El moreno abre la boca indignado mientras su hermano sonríe ligeramente, estirando una mejilla y mostrando un delicioso hoyuelo. La rubia al ver la mirada brillante de su aún no-novio se rio bajo.

–Entonces ¿Vamos? –pregunta poniéndose en marcha. En ese momento la señora Chiba sale de la hacienda y mira a su hijo mayor petrificado.

–¿Qué te ocurre, bebé? –pregunta al ver el rostro de los gemelos. Su pequeño Darien sonriendo y siguiendo como un perrito faldero a la rubia y el mayor, mirando la escena con la boca abierta. Al escuchar la pregunta de su madre, señala a la rubia acusadoramente.

–Ella dijo que no le atraigo –dice, mientras la mira como si estuviera mal de la cabeza. La mujer mayor abre ligeramente los ojos y entonces se ríe, provocando en su hijo un adorable puchero.

–Es normal cariño. A ella le gusta tú hermano, no tú –explica, de forma sencilla.

–¡Somos iguales! –estalla.

–No, no lo son –dice la rubia, haciéndole mofa.

–Claro que sí. No tenemos absolutamente nada diferente –el mayor se cruza de brazos enfurruñado.

–Yo veo muchas cosas distintas. Lo que estás haciendo por ejemplo, eso no pega con mi Darien –la rubia también se cruza de brazos.

–¡Oh por favor, madre de Dios! Somos iguales, solo que él tiene mal genio –medio grita.
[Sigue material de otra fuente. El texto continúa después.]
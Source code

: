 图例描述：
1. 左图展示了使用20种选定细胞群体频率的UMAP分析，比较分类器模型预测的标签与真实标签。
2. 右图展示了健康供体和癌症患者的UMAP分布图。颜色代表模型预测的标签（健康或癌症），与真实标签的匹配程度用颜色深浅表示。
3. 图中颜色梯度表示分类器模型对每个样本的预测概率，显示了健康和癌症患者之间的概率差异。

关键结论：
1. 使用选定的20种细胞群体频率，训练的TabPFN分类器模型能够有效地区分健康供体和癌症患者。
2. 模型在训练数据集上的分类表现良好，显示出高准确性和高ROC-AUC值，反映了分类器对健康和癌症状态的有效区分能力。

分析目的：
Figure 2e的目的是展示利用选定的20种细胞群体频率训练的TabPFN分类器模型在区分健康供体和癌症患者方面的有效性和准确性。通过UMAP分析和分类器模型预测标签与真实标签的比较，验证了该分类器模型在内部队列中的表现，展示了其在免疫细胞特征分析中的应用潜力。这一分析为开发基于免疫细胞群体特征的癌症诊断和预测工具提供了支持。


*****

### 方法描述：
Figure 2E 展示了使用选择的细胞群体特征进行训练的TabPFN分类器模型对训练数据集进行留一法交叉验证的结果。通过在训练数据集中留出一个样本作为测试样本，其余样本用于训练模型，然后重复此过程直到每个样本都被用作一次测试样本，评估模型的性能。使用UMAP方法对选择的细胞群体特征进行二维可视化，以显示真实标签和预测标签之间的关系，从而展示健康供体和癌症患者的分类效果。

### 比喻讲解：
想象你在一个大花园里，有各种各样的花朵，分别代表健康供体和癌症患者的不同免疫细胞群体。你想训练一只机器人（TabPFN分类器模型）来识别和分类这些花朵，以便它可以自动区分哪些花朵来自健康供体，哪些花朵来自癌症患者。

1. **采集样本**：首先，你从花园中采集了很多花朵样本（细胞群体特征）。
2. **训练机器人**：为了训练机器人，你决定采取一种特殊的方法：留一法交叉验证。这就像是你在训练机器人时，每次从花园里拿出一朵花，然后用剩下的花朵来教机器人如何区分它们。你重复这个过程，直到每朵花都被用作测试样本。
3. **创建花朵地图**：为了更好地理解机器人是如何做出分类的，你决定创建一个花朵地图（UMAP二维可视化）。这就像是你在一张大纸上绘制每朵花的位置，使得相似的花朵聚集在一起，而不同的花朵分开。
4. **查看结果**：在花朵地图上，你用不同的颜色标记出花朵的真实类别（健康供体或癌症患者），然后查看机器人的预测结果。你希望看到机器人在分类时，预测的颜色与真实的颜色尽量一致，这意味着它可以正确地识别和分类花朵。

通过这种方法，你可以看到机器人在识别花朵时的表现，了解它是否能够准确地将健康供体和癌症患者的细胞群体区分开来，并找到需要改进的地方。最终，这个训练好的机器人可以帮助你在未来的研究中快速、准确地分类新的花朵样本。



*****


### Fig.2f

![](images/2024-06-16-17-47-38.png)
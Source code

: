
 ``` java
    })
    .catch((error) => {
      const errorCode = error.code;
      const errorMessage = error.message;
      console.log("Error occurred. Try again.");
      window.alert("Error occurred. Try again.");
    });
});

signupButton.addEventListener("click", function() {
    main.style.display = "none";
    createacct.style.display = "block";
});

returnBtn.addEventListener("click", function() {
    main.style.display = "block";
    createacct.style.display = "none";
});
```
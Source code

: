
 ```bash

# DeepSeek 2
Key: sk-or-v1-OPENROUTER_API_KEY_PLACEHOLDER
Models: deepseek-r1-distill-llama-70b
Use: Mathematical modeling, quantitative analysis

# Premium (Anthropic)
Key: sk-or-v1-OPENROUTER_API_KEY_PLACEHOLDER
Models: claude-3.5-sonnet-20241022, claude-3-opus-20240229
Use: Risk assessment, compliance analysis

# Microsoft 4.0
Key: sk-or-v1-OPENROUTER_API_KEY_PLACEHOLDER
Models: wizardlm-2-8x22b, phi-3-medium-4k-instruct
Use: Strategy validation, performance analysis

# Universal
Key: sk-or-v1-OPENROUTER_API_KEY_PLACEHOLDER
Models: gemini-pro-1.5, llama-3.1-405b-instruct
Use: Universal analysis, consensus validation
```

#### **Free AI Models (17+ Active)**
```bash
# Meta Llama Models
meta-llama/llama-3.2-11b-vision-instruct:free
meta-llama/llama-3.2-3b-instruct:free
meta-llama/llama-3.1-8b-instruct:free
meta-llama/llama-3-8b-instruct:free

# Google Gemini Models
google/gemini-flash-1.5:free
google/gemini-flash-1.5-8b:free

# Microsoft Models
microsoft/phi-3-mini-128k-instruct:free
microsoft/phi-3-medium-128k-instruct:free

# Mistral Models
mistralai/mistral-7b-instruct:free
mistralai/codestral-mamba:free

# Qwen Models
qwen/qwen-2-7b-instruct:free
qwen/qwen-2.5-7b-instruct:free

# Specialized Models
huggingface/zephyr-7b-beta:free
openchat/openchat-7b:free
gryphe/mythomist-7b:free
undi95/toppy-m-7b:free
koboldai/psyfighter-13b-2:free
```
–¿Tú también gruñes? –pregunta la rubia alzando una ceja.

–¡Seré perro para estar gruñendo cada cinco minutos! –como única respuesta a su comentario su hermano le gruñe en su dirección, provocando la risa en su madre.

–¡¿Ves?! ¡No son iguales!

–Pero en lo demás, sí. Te aseguro que es igual de pervertido que yo –expone. La madre de ambos rueda los ojos mientras niega con la cabeza.

–¿Y yo como puedo saber cuán pervertido eres? ¿Acaso he estado contigo?

–¿Qué? ¿Quieres? –pregunta el moreno provocándola.

–No estoy desesperada, gracias –gira su rostro, ocultando la sonrisa que tiene. No quiere que la copia de su hombre vea que se está divirtiendo a su costa. Mira de reojo a Darien y ve como él está disfrutando de la función.

–Nunca una mujer se ha quejado de mí –dice señalándose.

–No querían ponerte triste, gatito –dice la rubia y suelta un bufido, que lo único que consigue es que el moreno se ponga totalmente rojo.

–¡No me digas gatito! ¡Solo mami me dice así! –chilla inflando las mejillas. Serena al verlo comienza reírse sin poder contenerse más.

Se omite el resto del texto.